Pennington: Now I know your academic training is in astronomy. Actually you have a PhD in astronomy. So I want to ask this first question - how does someone who studied astronomy become a text miner?
Silge: That's a really great question and I think there's two parts, two things that came together that pushed me in that direction. And the first part of it is that I've always been a reader. I love books and I love language. From my childhood, I've always been someone who always had my nose in a book and reading is still what I do to relax. And the other piece of it here is that text is hugely important in the tech landscape…not even tech, like I met data scientists at like a classic Tech company but even if I work, you know, if you work in healthcare or you work in finance or you work at a nonprofit or you are a journalist, like text as data is enormously important today. And so these two things together - both the need for tools to be built to be able to deal with all this text that has become so important and the fact that I've just always loved this and I've always had an affinity for books and reading and text - this came together and made it super appealing and kind of what I like…I'm the right person at the right time to build these kinds of tools.
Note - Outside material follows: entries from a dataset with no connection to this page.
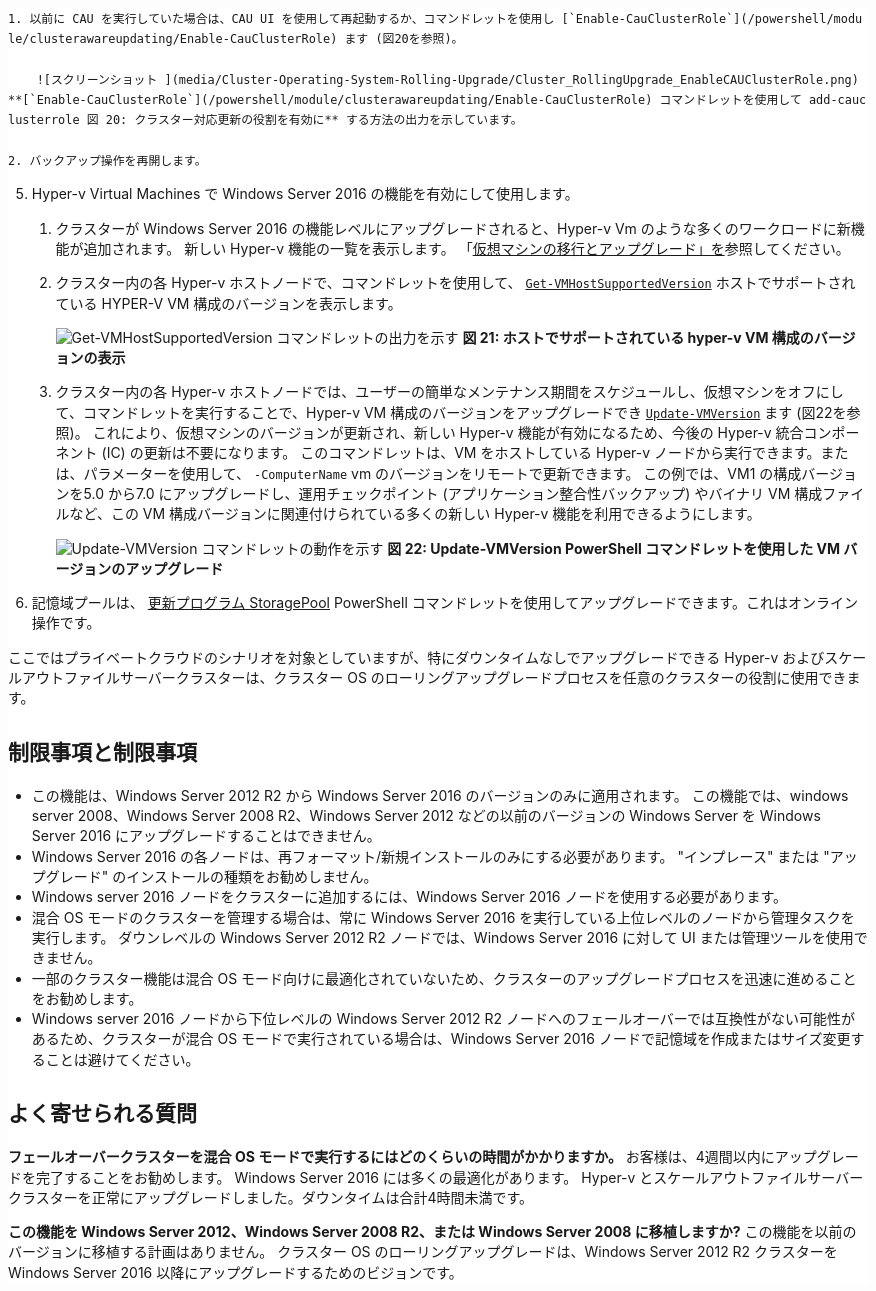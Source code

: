     1. 以前に CAU を実行していた場合は、CAU UI を使用して再起動するか、コマンドレットを使用し [`Enable-CauClusterRole`](/powershell/module/clusterawareupdating/Enable-CauClusterRole) ます (図20を参照)。

        ![スクリーンショット ](media/Cluster-Operating-System-Rolling-Upgrade/Cluster_RollingUpgrade_EnableCAUClusterRole.png) **[`Enable-CauClusterRole`](/powershell/module/clusterawareupdating/Enable-CauClusterRole) コマンドレットを使用して add-cauclusterrole 図 20: クラスター対応更新の役割を有効に** する方法の出力を示しています。

    2. バックアップ操作を再開します。

5. Hyper-v Virtual Machines で Windows Server 2016 の機能を有効にして使用します。

    1. クラスターが Windows Server 2016 の機能レベルにアップグレードされると、Hyper-v Vm のような多くのワークロードに新機能が追加されます。 新しい Hyper-v 機能の一覧を表示します。 「[仮想マシンの移行とアップグレード」を](../virtualization/hyper-v/deploy/upgrade-virtual-machine-version-in-hyper-v-on-windows-or-windows-server.md)参照してください。

    2. クラスター内の各 Hyper-v ホストノードで、コマンドレットを使用して、 [`Get-VMHostSupportedVersion`](/powershell/module/hyper-v/Get-VMHostSupportedVersion) ホストでサポートされている HYPER-V VM 構成のバージョンを表示します。

        ![Get-VMHostSupportedVersion コマンドレットの出力を示す ](media/Cluster-Operating-System-Rolling-Upgrade/Clustering_GetVMHostSupportVersion.png) **図 21: ホストでサポートされている hyper-v VM 構成のバージョンの表示**

   3. クラスター内の各 Hyper-v ホストノードでは、ユーザーの簡単なメンテナンス期間をスケジュールし、仮想マシンをオフにして、コマンドレットを実行することで、Hyper-v VM 構成のバージョンをアップグレードでき [`Update-VMVersion`](/powershell/module/hyper-v/Update-VMVersion) ます (図22を参照)。 これにより、仮想マシンのバージョンが更新され、新しい Hyper-v 機能が有効になるため、今後の Hyper-v 統合コンポーネント (IC) の更新は不要になります。 このコマンドレットは、VM をホストしている Hyper-v ノードから実行できます。または、パラメーターを使用して、 `-ComputerName` vm のバージョンをリモートで更新できます。 この例では、VM1 の構成バージョンを5.0 から7.0 にアップグレードし、運用チェックポイント (アプリケーション整合性バックアップ) やバイナリ VM 構成ファイルなど、この VM 構成バージョンに関連付けられている多くの新しい Hyper-v 機能を利用できるようにします。

       ![Update-VMVersion コマンドレットの動作を示す ](media/Cluster-Operating-System-Rolling-Upgrade/Cluster_RollingUpgrade_StopVM.png) **図 22: Update-VMVersion PowerShell コマンドレットを使用した VM バージョンのアップグレード**

6. 記憶域プールは、 [更新プログラム StoragePool](/powershell/module/storage/Update-StoragePool) PowerShell コマンドレットを使用してアップグレードできます。これはオンライン操作です。

ここではプライベートクラウドのシナリオを対象としていますが、特にダウンタイムなしでアップグレードできる Hyper-v およびスケールアウトファイルサーバークラスターは、クラスター OS のローリングアップグレードプロセスを任意のクラスターの役割に使用できます。

## <a name="restrictions--limitations"></a>制限事項と制限事項
- この機能は、Windows Server 2012 R2 から Windows Server 2016 のバージョンのみに適用されます。 この機能では、windows server 2008、Windows Server 2008 R2、Windows Server 2012 などの以前のバージョンの Windows Server を Windows Server 2016 にアップグレードすることはできません。
- Windows Server 2016 の各ノードは、再フォーマット/新規インストールのみにする必要があります。 "インプレース" または "アップグレード" のインストールの種類をお勧めしません。
- Windows server 2016 ノードをクラスターに追加するには、Windows Server 2016 ノードを使用する必要があります。
- 混合 OS モードのクラスターを管理する場合は、常に Windows Server 2016 を実行している上位レベルのノードから管理タスクを実行します。 ダウンレベルの Windows Server 2012 R2 ノードでは、Windows Server 2016 に対して UI または管理ツールを使用できません。
- 一部のクラスター機能は混合 OS モード向けに最適化されていないため、クラスターのアップグレードプロセスを迅速に進めることをお勧めします。
- Windows server 2016 ノードから下位レベルの Windows Server 2012 R2 ノードへのフェールオーバーでは互換性がない可能性があるため、クラスターが混合 OS モードで実行されている場合は、Windows Server 2016 ノードで記憶域を作成またはサイズ変更することは避けてください。

## <a name="frequently-asked-questions"></a>よく寄せられる質問
**フェールオーバークラスターを混合 OS モードで実行するにはどのくらいの時間がかかりますか。**
お客様は、4週間以内にアップグレードを完了することをお勧めします。 Windows Server 2016 には多くの最適化があります。 Hyper-v とスケールアウトファイルサーバークラスターを正常にアップグレードしました。ダウンタイムは合計4時間未満です。

**この機能を Windows Server 2012、Windows Server 2008 R2、または Windows Server 2008 に移植しますか?**
この機能を以前のバージョンに移植する計画はありません。 クラスター OS のローリングアップグレードは、Windows Server 2012 R2 クラスターを Windows Server 2016 以降にアップグレードするためのビジョンです。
Bailer: So you're talking to a group…none of us like books here!
(Collective laughter)
Bailer: There's no readers…I mean if we can concentrate on more than 140 characters at a time…
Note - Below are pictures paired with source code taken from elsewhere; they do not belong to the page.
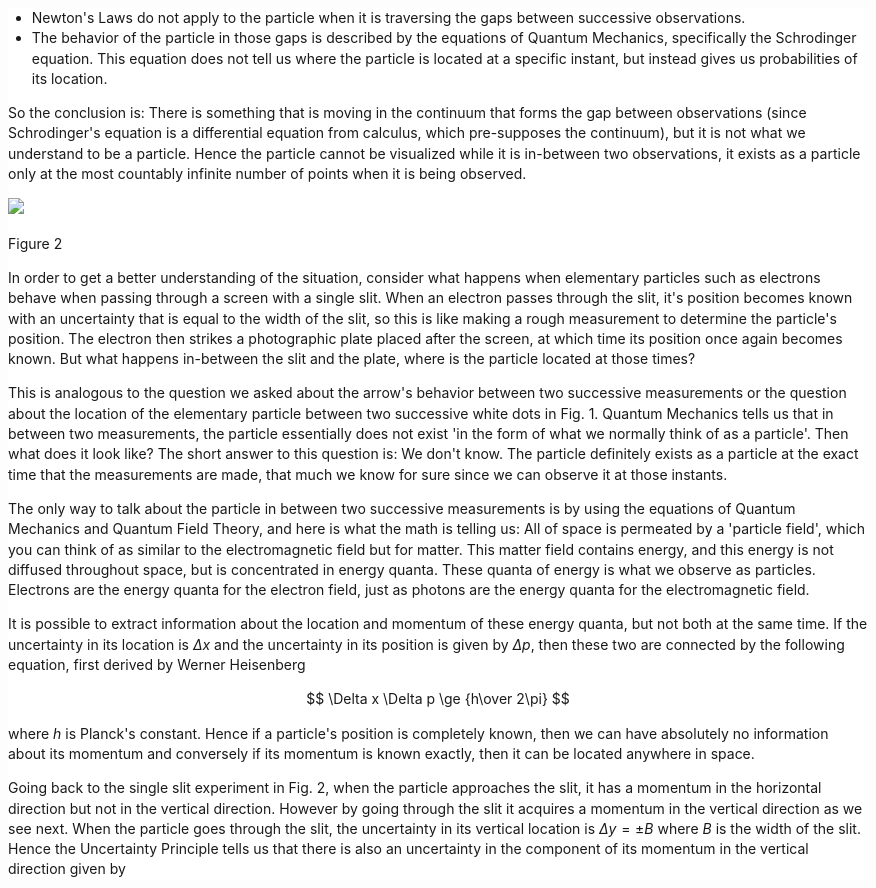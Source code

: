 - Newton's Laws do not apply to the particle when it is traversing the gaps between successive observations.
- The behavior of the particle in those gaps is described by the equations of Quantum Mechanics, specifically the Schrodinger equation. This equation does not tell us where the particle is located at a specific instant, but instead gives us probabilities of its location.

So the conclusion is: There is something that is moving in the continuum that forms the gap between observations (since Schrodinger's equation is a differential equation from calculus, which pre-supposes the continuum), but it is not what we understand to be a particle.
Hence the particle cannot be visualized while it is in-between two observations, it exists as a particle only at the most countably infinite number of points when it is being observed.

![](https://subirvarma.github.io/GeneralCognitics/images/zeno2.png) 

Figure 2

In order to get a better understanding of the situation, consider what happens when elementary particles such as electrons behave when passing through a screen with a single slit. When an electron passes through the slit, it's position becomes known with an uncertainty that is equal to the width of the slit, so this is like making a rough measurement to determine the particle's position. The electron then strikes a photographic plate placed after the screen, at which time its position once again becomes known. But what happens in-between the slit and the plate, where is the particle located at those times? 

This is analogous to the question we asked about the arrow's behavior between two successive measurements or the question about the location of the elementary particle between two successive white dots in Fig. 1.
Quantum Mechanics tells us that in between two measurements, the particle essentially does not exist 'in the form of what we normally think of as a particle'. Then what does it look like? The short answer to this question is: We don't know. The particle definitely exists as a particle at the exact time that the measurements are made, that much we know for sure since we can observe it at those instants.

The only way to talk about the particle in between two successive measurements is by using the equations of Quantum Mechanics and Quantum Field Theory, and here is what the math is telling us: 
All of space is permeated by a 'particle field', which you can think of as similar to the electromagnetic field but for matter. This matter field contains energy, and this energy is not diffused throughout space, but is concentrated in energy quanta. These quanta of energy is what we observe as particles. Electrons are the energy quanta for the electron field, just as photons are the energy quanta for the electromagnetic field.

It is possible to extract information about the location and momentum of these energy quanta, but not both at the same time. If the uncertainty in its location is $\Delta x$ and the uncertainty in its position is given by $\Delta p$, then these two are connected by the following equation, first derived by Werner Heisenberg

$$  \Delta x \Delta p \ge {h\over 2\pi} $$

where $h$ is Planck's constant.
Hence if a particle's position is completely known, then we can have absolutely no information about its momentum and conversely if its momentum is known exactly, then it can be located anywhere in space.

Going back to the single slit experiment in Fig. 2, when the particle approaches the slit, it has a momentum in the horizontal direction but not in the vertical direction. However by going through the slit it acquires a momentum in the vertical direction as we see next.
When the particle goes through the slit, the uncertainty in its vertical location is $\Delta y = \pm B$ where $B$ is the width of the slit. Hence the Uncertainty Principle tells us that there is also an uncertainty in the component of its momentum in the vertical direction given by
Pennington: Lies! It’s all lies!
Bailer: So yeah, you're talking to 3 passionate readers here as well. So one question that I would have is what was the first text problem that you ever worked on?
Silge: You know, so I have like a winding career path and a lot of people who have the title data scientist say that…they're like oh! I was a biostatistician or I was you know, maybe a software developer and then I moved into this. But I really do think I have a particularly wacky one. I was an astrophysicist doing research and teaching. I actually was a stay at home mom, I was totally out of the workforce for a few years. I came back and I worked at an ed tech start up, doing curriculum development and after like after kind of this weird winding path, I decided for a variety of personal and professional reasons, it was time for me. I wanted to make a transition into data science and I thought gosh! Look at this weird resume!
(Collective laughter)
Silge: Yeah…no one, like I had the confidence like this is going to be a good fit for me but I don't really have evidence that it is true! I need to build a portfolio and when I started building a portfolio of projects, one of the very first things that I did was a text mining project. And you know what they say, you should write what you know and I thought you know like oh gosh, what are some of my favorite things? And my very favorite author is Jane Austen.
Bailer: Oh okay.
Campbell: We knew that. You never want to guess…
(Voices overlap)
Pennington: Yeah, yeah. It becomes obvious. But so Jane Austen's works are in the public domain and you can get the text of them quite easily and so they're like…literally this is one of the very first projects that I did with the goal of - I want to make a portfolio to show to hiring managers, to be able to get a job as a data scientist. So I said OK Oh I can take these works that are in the public domain and I am going to do this analysis and the very first thing I did was, I took some of the existing tools that...in using some of the data science tooling that existed at the time and I did some sentiment analysis of Jane Austin. I think the very first thing I did was just write prejudice. Like, let's do some sentiment analysis of Pride and Prejudice and make some data visualizations of it and when I look back on that now I actually I think like, first of all, it was hard to do. But also, I’m like those visualizations are pretty nice actually. I'm still pretty proud of those first visualizations.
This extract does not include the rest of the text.